In case you print df in this case, you will get as result:
A C B
0 -0.090162 0.035458 1
1 2.068328 -0.357626 1
2 -0.476045 -1.217848 1
3 -0.405150 -1.111787 2
4 0.502283 1.586743 0
5 1.822558 -0.398833 1
6 0.367663 0.305023 1
7 2.731756 0.563161 0
8 2.096459 1.323511 0
9 1.386778 -1.774599 2
10 -0.512147 -0.677339 1
11 -0.091165 0.587496 1
12 -0.264265 1.216617 2
13 1.731371 -0.906727 0
14 0.969974 1.305460 0
15 -0.795679 -0.707238 0
16 0.274473 1.842542 0
17 0.771794 -1.726273 1
18 0.126508 -0.206365 1
19 0.622025 -0.322115 1
2- - How to filter data:
There are different techniques to filter data. The easiest one is by selecting the name of column inside your dataframe + the condition. In our case, the criteria is selecting value "2" in column B.
l= df[df['B']==2]
print l
You can also use other ways such groupby, lambda to go through the data frame and apply different conditions to filter the data.
for key in df.groupby('B'):
print key
If you run the above-mentioned scripts you'll get:
For the first one: Only data where B==2
A C B
3 -0.405150 -1.111787 2
9 1.386778 -1.774599 2
12 -0.264265 1.216617 2
For the second one: Printing the results divided in groups.
(0, A C B
4 0.502283 1.586743 0
7 2.731756 0.563161 0
8 2.096459 1.323511 0
13 1.731371 -0.906727 0
14 0.969974 1.305460 0
15 -0.795679 -0.707238 0
16 0.274473 1.842542 0)
(1, A C B
0 -0.090162 0.035458 1
1 2.068328 -0.357626 1
2 -0.476045 -1.217848 1
5 1.822558 -0.398833 1
6 0.367663 0.305023 1
10 -0.512147 -0.677339 1
11 -0.091165 0.587496 1
17 0.771794 -1.726273 1
18 0.126508 -0.206365 1
19 0.622025 -0.322115 1)
(2, A C B
3 -0.405150 -1.111787 2
9 1.386778 -1.774599 2
12 -0.264265 1.216617 2)
How to plot your data:
The simplest ways to plot your data is by using matplotlib
The easiest ways to plot data in columns B, is by running :
import random
import matplotlib.pyplot as plt
xbins=range(0,len(l))
plt.hist(df.B, bins=20, color='blue')
plt.show()
You'll get this result:
if you wanna plot the results combined, you should use different colors/techniques to make it useful.
import numpy as np
import matplotlib.pyplot as plt
a = df.A
b = df.B
c = df.C
t= range(20)
plt.plot(t, a, 'r--', b, 'bs--', c, 'g^--')
plt.legend()
plt.show()
You'll get as a result:
Plotting data is driven by a specific need. You can explore the different ways to plot data by going through the examples of marplotlib.org official website.
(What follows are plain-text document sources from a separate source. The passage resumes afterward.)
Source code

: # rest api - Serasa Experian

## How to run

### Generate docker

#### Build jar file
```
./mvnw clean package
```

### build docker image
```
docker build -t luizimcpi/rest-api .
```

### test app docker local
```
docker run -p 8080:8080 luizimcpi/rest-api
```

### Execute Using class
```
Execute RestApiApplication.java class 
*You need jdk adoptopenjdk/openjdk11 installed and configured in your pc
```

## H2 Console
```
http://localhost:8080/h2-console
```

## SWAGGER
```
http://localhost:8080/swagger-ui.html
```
If you're looking for other tools that do slightly more sophisticated things than nonparametric density estimation with histograms, please check this link to the python repository or directly install the package with
pip install cde
In addition to an extensive documentation, the package implements
Nonparametric (conditional & neighborhood kernel density estimation)
semiparametric (least squares cde) and
parametric neural network-based methods (mixture density networks, kernel density estimation)
Also, the package allows to compute centered moments, statistical divergences (kl-divergence, hellinger, jensen-shannon), percentiles, expected shortfalls and data generating processes (arma-jump, jump-diffusion, GMMs etc.)
Disclaimer: I am one of the package developers.